# Type of brush to use on a golden?



## goldenmnm (Sep 13, 2008)

We use, at work, slicker brushes for everything it seems including goldens. I've read where your supposed to use pin brushes for goldens, but that doesn't get any coat out when they're shedding. I use my slicker brush and it pulls it right out. I sometimes use a mars coat king to thin out the coat on the back and sides, it helps pull a bunch of that shedding coat out. I've also used the furminator and it's helped pull that undercoat out.

Does anyone have any tips on a good slicker brush or any brush to help getting the undercoat out? And is using a rake-type brush like the mars coat king okay on their coat? Any ideas on how to keep the shedding down, not a big deal but any help is nice!


----------



## Graco22 (Jul 16, 2007)

A pin brush is the "correct" brush to use on a golden that is being shown. Pin brushes do less damage to the coat, (split ends, etc.) and don't remove much undercoat, so corrective grooming is easier. (for example, if there is a dip in the topline, you would leave more undercoat to "fill" that area to make it look like a level topline).
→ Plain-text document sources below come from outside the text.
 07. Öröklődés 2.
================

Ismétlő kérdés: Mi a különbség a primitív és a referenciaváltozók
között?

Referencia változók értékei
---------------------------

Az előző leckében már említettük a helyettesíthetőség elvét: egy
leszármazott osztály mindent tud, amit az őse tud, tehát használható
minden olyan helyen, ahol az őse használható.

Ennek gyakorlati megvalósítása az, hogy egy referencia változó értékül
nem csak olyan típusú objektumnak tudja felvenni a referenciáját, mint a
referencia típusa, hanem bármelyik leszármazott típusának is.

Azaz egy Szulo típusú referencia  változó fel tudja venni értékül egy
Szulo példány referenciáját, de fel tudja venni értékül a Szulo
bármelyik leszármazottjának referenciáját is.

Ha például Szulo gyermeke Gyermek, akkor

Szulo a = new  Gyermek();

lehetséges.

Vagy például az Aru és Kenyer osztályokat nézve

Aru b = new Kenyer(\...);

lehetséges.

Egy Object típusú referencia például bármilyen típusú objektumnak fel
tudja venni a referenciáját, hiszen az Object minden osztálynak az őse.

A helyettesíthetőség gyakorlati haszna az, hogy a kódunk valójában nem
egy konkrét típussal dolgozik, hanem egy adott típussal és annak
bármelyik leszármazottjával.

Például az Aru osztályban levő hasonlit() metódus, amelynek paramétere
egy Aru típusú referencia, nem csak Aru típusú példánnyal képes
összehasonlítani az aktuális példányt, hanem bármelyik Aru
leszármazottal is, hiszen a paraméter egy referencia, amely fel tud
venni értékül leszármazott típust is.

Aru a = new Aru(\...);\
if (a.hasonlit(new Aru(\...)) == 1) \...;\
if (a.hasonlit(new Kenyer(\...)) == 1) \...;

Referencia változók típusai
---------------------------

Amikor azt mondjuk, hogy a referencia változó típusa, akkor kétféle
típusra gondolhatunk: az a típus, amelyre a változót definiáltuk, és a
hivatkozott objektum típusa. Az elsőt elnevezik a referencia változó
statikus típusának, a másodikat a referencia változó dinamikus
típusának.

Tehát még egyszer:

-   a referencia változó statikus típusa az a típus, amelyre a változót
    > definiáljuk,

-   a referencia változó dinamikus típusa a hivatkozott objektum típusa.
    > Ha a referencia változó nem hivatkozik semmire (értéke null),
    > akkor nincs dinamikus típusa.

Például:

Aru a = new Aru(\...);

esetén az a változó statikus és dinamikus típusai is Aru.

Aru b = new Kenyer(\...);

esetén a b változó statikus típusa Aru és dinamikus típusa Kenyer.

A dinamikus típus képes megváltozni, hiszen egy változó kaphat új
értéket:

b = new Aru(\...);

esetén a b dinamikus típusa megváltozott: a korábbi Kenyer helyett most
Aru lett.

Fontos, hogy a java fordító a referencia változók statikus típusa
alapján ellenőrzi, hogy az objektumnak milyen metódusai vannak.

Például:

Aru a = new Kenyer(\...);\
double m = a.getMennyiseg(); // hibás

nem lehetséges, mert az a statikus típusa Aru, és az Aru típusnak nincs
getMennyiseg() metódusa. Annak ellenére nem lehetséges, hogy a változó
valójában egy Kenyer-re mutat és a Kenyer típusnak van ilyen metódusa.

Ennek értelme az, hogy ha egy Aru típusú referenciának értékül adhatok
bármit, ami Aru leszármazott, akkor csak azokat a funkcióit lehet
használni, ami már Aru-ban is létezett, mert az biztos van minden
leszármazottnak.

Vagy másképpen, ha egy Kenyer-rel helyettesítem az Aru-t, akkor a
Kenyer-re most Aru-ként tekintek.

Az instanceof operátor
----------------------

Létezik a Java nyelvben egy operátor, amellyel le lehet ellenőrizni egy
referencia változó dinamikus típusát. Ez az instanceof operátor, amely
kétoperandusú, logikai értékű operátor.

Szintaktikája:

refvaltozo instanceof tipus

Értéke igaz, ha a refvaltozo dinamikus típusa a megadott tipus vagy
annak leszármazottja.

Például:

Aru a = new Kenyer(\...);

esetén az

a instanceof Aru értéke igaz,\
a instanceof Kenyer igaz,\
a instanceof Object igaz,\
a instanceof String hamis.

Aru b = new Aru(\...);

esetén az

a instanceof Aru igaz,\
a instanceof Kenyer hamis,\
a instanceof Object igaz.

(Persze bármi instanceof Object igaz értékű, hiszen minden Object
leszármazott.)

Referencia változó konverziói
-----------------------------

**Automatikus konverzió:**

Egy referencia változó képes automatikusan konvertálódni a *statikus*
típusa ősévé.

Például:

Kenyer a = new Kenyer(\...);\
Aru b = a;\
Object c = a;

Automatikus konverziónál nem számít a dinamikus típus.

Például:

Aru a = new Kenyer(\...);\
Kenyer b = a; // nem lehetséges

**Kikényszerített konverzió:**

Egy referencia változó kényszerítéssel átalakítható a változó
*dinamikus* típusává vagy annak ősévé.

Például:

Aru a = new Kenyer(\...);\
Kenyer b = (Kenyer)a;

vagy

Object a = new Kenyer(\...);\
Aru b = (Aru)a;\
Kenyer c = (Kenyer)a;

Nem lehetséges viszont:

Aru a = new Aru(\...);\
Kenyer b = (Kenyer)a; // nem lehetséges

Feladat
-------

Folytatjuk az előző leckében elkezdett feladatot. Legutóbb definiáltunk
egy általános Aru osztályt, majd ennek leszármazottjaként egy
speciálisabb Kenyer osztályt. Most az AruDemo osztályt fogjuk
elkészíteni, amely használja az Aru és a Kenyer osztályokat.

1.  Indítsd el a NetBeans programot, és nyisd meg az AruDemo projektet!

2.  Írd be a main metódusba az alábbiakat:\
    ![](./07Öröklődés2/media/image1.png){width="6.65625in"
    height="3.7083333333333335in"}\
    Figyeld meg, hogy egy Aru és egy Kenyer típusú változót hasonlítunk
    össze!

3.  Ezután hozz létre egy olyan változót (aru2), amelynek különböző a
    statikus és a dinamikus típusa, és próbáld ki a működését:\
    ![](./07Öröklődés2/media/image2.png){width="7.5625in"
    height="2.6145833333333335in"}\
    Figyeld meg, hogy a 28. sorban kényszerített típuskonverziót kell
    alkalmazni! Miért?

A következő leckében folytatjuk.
Show grooming on goldens is done with a stripping knife, carding, to lay the body coat flat and smooth and accentuate shoulders, rear angulation, etc. Pet grooming is completely different, in that you want to lessen the shedding and not worry so much about correcting toplines, straight shoulders, etc. I do not like to use the Coat Kings on my pet goldens though, as they DO cut some hair, making the body coat flyaway and whispy, and not laying flat as they should. It does damage coat, and when those hairs grow back, they stick out, etc. Many pet groomers do use them, I just don't like them, and prefer to card with a stripper or stone, and sometimes will use a furminator. A slicker is going to be a good brush to use, followed by a fine tooth comb. (not as fine as a flea comb though). After a thorough combout, you can use a furminator, etc if you wish. A good warm bath, followed by a high velocity dryer will help loosen up the coat, and make it easier to remove the shedding hairs. Also, trimming up the feet, ears, cheeks, and feathering will keep the hair fresh and healthy as well. Goldens should not have all that hair on their ears or cheeks..everything under the ears should be smooth and flush, (giving the ear a place to lay). I will bulk thin really heavy rear feathering if needed too, rather than coat king it. Diet of course plays a heavy role in shedding too.


----------



## goldenmnm (Sep 13, 2008)

Okay, how do I use a stripper or stone and where can I use this? All over their body? Now, when brushing I do what you recommend, slicker brush then comb them out. I know what you mean by using the coat king and fly aways as Macy get them when I use it on her, Mydas doesn't get them. He has a really thick coat that lays nice and flat naturally, Macy has always had whispies! For grooming their feet, ears, tail, etc.. I use a breeders website to go by, morningsage. I like my two looking very neat and tidy all the time. I used the K-9 II that I just bought, thanks for recommending, it's so awesome and powerful. We have a metro at work and I hate that the hose is so stiff and it's loud. The K-9 isn't near as loud to me and the hose is nice and flexible, best $350 I ever spent!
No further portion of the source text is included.